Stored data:
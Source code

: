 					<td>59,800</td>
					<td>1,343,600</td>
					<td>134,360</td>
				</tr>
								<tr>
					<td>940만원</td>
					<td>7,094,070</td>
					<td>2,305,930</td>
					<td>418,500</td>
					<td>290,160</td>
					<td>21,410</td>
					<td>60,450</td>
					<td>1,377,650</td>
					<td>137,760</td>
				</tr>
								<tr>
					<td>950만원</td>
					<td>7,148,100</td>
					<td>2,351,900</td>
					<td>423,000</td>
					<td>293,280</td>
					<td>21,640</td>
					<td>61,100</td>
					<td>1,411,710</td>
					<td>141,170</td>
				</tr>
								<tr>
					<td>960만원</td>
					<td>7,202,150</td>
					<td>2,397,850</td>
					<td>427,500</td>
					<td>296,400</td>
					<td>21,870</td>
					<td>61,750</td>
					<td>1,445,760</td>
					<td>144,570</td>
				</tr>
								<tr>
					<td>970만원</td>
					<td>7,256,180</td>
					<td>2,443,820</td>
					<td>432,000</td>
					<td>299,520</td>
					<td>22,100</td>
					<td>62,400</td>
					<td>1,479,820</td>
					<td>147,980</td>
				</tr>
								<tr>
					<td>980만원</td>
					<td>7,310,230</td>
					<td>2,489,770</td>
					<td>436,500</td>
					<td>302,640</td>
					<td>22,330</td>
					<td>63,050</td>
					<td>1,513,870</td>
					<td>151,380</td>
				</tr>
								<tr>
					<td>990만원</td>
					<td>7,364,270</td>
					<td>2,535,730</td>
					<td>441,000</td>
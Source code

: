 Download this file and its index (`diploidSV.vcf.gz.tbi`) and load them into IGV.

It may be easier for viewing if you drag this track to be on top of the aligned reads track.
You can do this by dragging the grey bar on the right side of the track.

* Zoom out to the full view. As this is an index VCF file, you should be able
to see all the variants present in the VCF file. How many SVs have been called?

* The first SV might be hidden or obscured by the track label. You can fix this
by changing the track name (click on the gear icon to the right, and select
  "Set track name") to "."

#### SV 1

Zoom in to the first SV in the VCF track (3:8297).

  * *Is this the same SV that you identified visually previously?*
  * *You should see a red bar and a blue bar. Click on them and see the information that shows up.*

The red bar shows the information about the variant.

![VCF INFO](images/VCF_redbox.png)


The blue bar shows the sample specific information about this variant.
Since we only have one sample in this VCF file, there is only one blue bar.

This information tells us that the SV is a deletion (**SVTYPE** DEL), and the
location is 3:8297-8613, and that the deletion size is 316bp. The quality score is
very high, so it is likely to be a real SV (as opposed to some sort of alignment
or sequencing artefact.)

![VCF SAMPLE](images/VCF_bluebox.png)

To do:
Across the entries above, work out how many lines include the string "should", and report only that figure.

Task solution:
2